The dynare manual suggests that the signuum function is supported internally for both MODEL_EXPRESSION and EXPRESSION.

I tried a simple example in which a model variable was set equal to sign() of a normal shock. Since the shock in SS = 0 therefore the variable has a SS value of zero but should equal -1 or 1 in simulation (or more precisely, should equal -1 or 1 if we used the exact function, though perhaps not necessarily some approximation to it). Inspecting the simulated path @ 1st and 2nd orders of approximation (the model crashes at third, presumably because the dynare++ binaries do not support sign()) revealed that the variable was constantly equal to 0, leading me to wonder how sign() is processed by dynare… (i.e. is the constancy due to some assumptions about the non-existant derivative of sign() in zero, is a generalised notion of derivative used, perhaps? or should signum simply not be used in stochastic models?)

If the former, then I guess more broadly, the question would be how dynare deals with derivatives of non-differentiable (in this case even discontinuous) functions (max and min would be further examples)?

Any info on top of what is in the manual would be much appreciated!
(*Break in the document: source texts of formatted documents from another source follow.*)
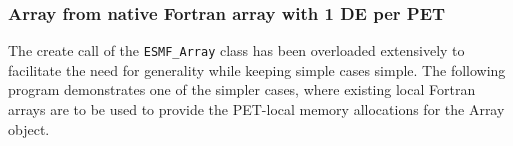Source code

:  
\setlength{\oldparskip}{\parskip}
\setlength{\parskip}{1.5ex}
\setlength{\oldparindent}{\parindent}
\setlength{\parindent}{0pt}
\setlength{\oldbaselineskip}{\baselineskip}
\setlength{\baselineskip}{11pt}
 
\def\bv{\begin{verbatim}}
\def\ev{\end{verbatim}}
\def\be{\begin{equation}}
\def\ee{\end{equation}}
\def\bea{\begin{eqnarray}}
\def\eea{\end{eqnarray}}
\def\bi{\begin{itemize}}
\def\ei{\end{itemize}}
\def\bn{\begin{enumerate}}
\def\en{\end{enumerate}}
\def\bd{\begin{description}}
\def\ed{\end{description}}
\def\({\left (}
\def\){\right )}
\def\[{\left [}
\def\]{\right ]}
\def\<{\left  \langle}
\def\>{\right \rangle}
\def\cI{{\cal I}}
\def\diag{\mathop{\rm diag}}
\def\tr{\mathop{\rm tr}}


 

   \subsubsection{Array from native Fortran array with 1 DE per PET}
   \label{Array_from_native_1_to_1}
   
   The create call of the {\tt ESMF\_Array} class has been overloaded
   extensively to facilitate the need for generality while keeping simple
   cases simple. The following program demonstrates one of the simpler
   cases, where existing local Fortran arrays are to be used to provide
   the PET-local memory allocations for the Array object.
Thanks in advance and apologies if this has already been covered somewhere!
pawel

We are dealing with it:
github.com/DynareTeam/dynare/issues/355
The derivative of sign(x) w.r.t. x is 0 everywhere.

Thanks for this, much appreciated.
pawel

ps. At the risk of sounding pedantic, sign(x) is not differentiable in 0. At least if we use the standard definition of sign() (en.wikipedia.org/wiki/Derivative). Which is why I was referring to its generalized derivative in 0 (equal to twice Dirac’s delta).
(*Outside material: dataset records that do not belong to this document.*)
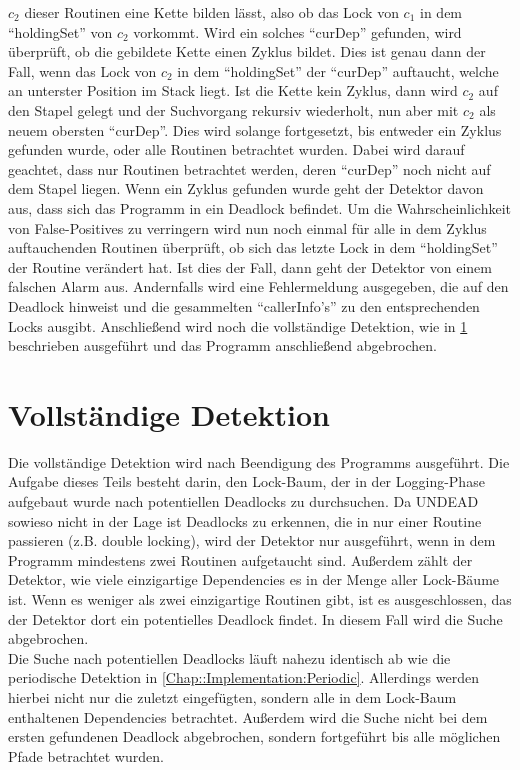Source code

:  $c_2$ dieser 
Routinen eine Kette bilden lässt, also ob das Lock von $c_1$ in dem 
``holdingSet'' von $c_2$ vorkommt. Wird ein solches 
``curDep'' gefunden, wird überprüft, ob die gebildete Kette einen Zyklus bildet.
Dies ist genau dann der Fall, wenn das Lock von $c_2$ in dem ``holdingSet''
der ``curDep'' auftaucht, welche an unterster Position im Stack liegt. Ist 
die Kette kein Zyklus, dann wird $c_2$ auf den Stapel gelegt und der Suchvorgang
rekursiv wiederholt, nun aber mit $c_2$ als neuem obersten ``curDep''. Dies wird
solange fortgesetzt, bis entweder ein Zyklus gefunden wurde, oder alle Routinen 
betrachtet wurden. Dabei wird darauf geachtet, dass nur Routinen betrachtet 
werden, deren ``curDep'' noch nicht auf dem Stapel liegen. Wenn ein Zyklus 
gefunden wurde geht der Detektor davon aus, dass sich das Programm in ein
Deadlock befindet. Um die Wahrscheinlichkeit von False-Positives zu verringern
wird nun noch einmal für alle in dem Zyklus auftauchenden Routinen überprüft,
ob sich das letzte Lock in dem ``holdingSet'' der Routine verändert hat. Ist dies 
der Fall, dann geht der Detektor von einem falschen Alarm aus. Andernfalls 
wird eine Fehlermeldung ausgegeben, die auf den Deadlock hinweist und die 
gesammelten ``callerInfo's'' zu den entsprechenden Locks ausgibt. Anschließend
wird noch die vollständige Detektion, wie in \ref{Chap::Implementation:Complete}
beschrieben ausgeführt und das Programm anschließend abgebrochen. 


\section{Vollständige Detektion} \label{Chap::Implementation:Complete}
Die vollständige Detektion wird nach Beendigung des Programms ausgeführt. 
Die Aufgabe dieses Teils besteht darin, den Lock-Baum, der in der Logging-Phase 
aufgebaut wurde nach potentiellen Deadlocks zu durchsuchen. Da UNDEAD 
sowieso nicht in
der Lage ist Deadlocks zu erkennen, die in nur einer Routine passieren (z.B. 
double locking), wird der Detektor nur ausgeführt, wenn in dem Programm 
mindestens zwei Routinen aufgetaucht sind. Außerdem zählt der Detektor, wie 
viele einzigartige Dependencies es in der Menge aller Lock-Bäume ist. Wenn es 
weniger als zwei einzigartige Routinen gibt, ist es ausgeschlossen, das 
der Detektor dort ein potentielles Deadlock findet. In diesem Fall wird die 
Suche abgebrochen.\\
Die Suche nach potentiellen Deadlocks läuft nahezu identisch ab wie die 
periodische Detektion
in \ref{Chap::Implementation:Periodic}. Allerdings werden hierbei nicht nur 
die zuletzt eingefügten, sondern alle in dem Lock-Baum enthaltenen Dependencies
betrachtet. Außerdem wird die Suche nicht bei dem ersten gefundenen Deadlock 
abgebrochen, sondern fortgeführt bis alle möglichen Pfade betrachtet wurden.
Yes, you are right. But actually, you should not use sign at point 0 in stochastic models. In other points it is fine. Moreover, mathematically, you are correct that NaN would be the right output. However, this might lead to very undesirable numerical behavior. Thus, using something that works on the computer seems preferable to something that is correct in theory but generates practical issues.

In the future, there will be an explicit warning.
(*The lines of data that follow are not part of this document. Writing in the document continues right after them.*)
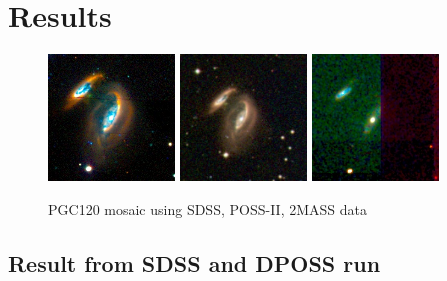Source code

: \documentclass[5p]{elsarticle}
\begin{document}
\section{Results}
\begin{figure}[t!]
\centering
	\includegraphics[width=0.3\textwidth]{figures/SDSS_120_LOW}
	\includegraphics[width=0.3\textwidth]{figures/DSS_120_BEST}	
	\includegraphics[width=0.3\textwidth]{figures/2MASS_120_BEST}
	\caption{PGC120 mosaic using SDSS, POSS-II, 2MASS data }
	\label{fig:comparison}
\end{figure}
\subsection{Result from SDSS and DPOSS run}
\end{document}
Not sure you need my two cents worth of advice, but if this thing can sometimes return results that are incorrect (in the kink), and otherwise returns something that is most likely useless (approximating sign() around any non-zero point is just a fancy way of writing plus or minus one, right?), then perhaps disabling it is the way foward (to be clear, I’m only talking about stochastic simulations)?

For one thing, it would eliminate posts like this from the forum…

Thanks again for your help, and I’ll heed the warning and “won’t try it at home” any further :wink:,
p

We always appreciate feedback.

Unfortunately, the preprocessor taking the derivatives does not know whether you use them for a Taylor approximation or for a Newton-method type deterministic simulation. In the former case, taking the derivative is either useless or evil.

For Newton method applications you might be looking for a variable y that satisfies a condition with sign(y), but you don’t know whether y at the optimum is positive or negative (you are not looking at the steady state). When going from plus to minus the Newton algorithm might run into trouble if there is an asymptote at 0.

That’s why simply disabling it is not a good way and we can only issue a warning if someone uses the derivative for stochastic simulations.